Why do we wish to do that? Because we can! Why did George Mallory climb Mount Everest? "Because it is there", he said. Science has this opportunity. The ability to treat disease, alleviate pain and provide hope is within its reach. How can we not support it?
Yet many do oppose such revolutionary treatment for millions of sufferers. They find it ethically troubling that using human embryos about to be discarded from infertility clinics, is equivalent to producing human life strictly for research. The question still unanswered to evryone's satisfaction is, when can an embryo be considered a human life? Creating an embryo outside the human body, through in-vitro fertilisation is still developing a human life. To harvest these embryos simply as a thing to use, even if the cause is a noble one is crossing a boundary. Or, are we creating human life strictly for humanitarian purposes.
"Embryonic Stem Cells are the building-block cells that ultimately develop into all the cells and tissues of the body." With such hope, stem cell research can lead to miraculous treatments of a range of diseases such as Parkinson's, Alzheimer's, diabetes, heart failure, etc. Many countries are already applying the NT treatment of humans successfully such as Japan and Korea. After 12 years of debate, England has passed legislation that would allow NT as well as research to be conducted on embryos during the first 14 days after fertilisation, while banning reproductive cloning.
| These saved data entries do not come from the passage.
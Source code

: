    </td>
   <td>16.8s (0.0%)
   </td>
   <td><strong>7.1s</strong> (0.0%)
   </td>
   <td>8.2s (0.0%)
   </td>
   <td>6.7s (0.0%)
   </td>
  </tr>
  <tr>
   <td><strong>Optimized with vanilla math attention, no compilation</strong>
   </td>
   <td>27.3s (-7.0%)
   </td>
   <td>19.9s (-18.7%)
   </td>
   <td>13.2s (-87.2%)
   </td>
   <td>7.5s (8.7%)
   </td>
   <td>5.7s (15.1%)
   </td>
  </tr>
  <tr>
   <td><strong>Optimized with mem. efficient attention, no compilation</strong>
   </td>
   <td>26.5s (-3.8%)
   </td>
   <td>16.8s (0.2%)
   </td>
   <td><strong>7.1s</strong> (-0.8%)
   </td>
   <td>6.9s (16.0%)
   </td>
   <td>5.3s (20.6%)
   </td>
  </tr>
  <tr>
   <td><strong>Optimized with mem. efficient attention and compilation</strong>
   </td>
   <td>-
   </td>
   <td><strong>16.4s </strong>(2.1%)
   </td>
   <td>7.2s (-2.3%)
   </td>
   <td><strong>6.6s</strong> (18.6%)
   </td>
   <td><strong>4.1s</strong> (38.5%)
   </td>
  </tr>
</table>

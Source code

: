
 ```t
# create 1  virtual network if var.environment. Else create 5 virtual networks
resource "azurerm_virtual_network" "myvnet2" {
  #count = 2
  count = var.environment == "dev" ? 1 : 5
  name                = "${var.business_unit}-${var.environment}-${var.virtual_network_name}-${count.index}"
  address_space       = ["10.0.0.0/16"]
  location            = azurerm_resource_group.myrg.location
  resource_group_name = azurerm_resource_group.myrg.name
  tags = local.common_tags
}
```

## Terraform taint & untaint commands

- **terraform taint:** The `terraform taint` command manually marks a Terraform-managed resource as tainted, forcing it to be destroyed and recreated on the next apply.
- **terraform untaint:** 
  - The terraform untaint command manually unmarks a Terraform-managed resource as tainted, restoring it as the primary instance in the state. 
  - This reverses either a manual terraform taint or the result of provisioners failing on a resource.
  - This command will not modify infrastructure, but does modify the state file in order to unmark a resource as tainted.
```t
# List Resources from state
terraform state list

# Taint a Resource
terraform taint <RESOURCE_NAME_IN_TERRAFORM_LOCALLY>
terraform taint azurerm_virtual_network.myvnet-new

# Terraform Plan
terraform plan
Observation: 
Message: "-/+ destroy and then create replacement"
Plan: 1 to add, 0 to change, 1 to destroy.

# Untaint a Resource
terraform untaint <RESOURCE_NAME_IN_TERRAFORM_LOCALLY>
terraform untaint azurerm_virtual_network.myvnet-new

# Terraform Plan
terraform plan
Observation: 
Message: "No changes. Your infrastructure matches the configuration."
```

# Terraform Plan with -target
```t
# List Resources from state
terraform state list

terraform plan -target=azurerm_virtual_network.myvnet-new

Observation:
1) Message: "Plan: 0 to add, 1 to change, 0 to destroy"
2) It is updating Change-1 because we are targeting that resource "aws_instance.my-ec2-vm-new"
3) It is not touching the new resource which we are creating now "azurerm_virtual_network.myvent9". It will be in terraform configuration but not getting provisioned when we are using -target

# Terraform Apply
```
Does the wrong deed for the right reasons make it right or wrong? While the debate still continues, stem cell research marches on. It is a reality that will not be denied. "There is no evil in the atom, only in men's souls." If pets are allowed to be cloned as a humane and noble service for all loyal pet lovers, is it not as humane and noble to treat the infirmities of the human body, heal the sick, the decayed, the incurable, restore the gift of health and improve the quality of life to those who have been robbed of both hope and happiness, while harming no other living or breathing creature. Is it not ludicrous to create a flock of Dollys, or a bevy of Toms and Jerrys, while banning the help of humans? Is not helping man the supreme form of faith?
What is the purpose of science? It is its duty to forge forwards, its challenge to seek the unknown. What has been done becomes irrelevant. What needs to be done becomes imperative. Science must struggle to produce the greatest happiness to the greatest number of people. Scientists have the ability to transform the world more than any artist, politician, or statesman.
Does the end justify the means, you ask? Only if "the end is for the good of humankind!"
MAN is Man's ABC. There is none that can
Read GOD aright, unless he first spell MAN.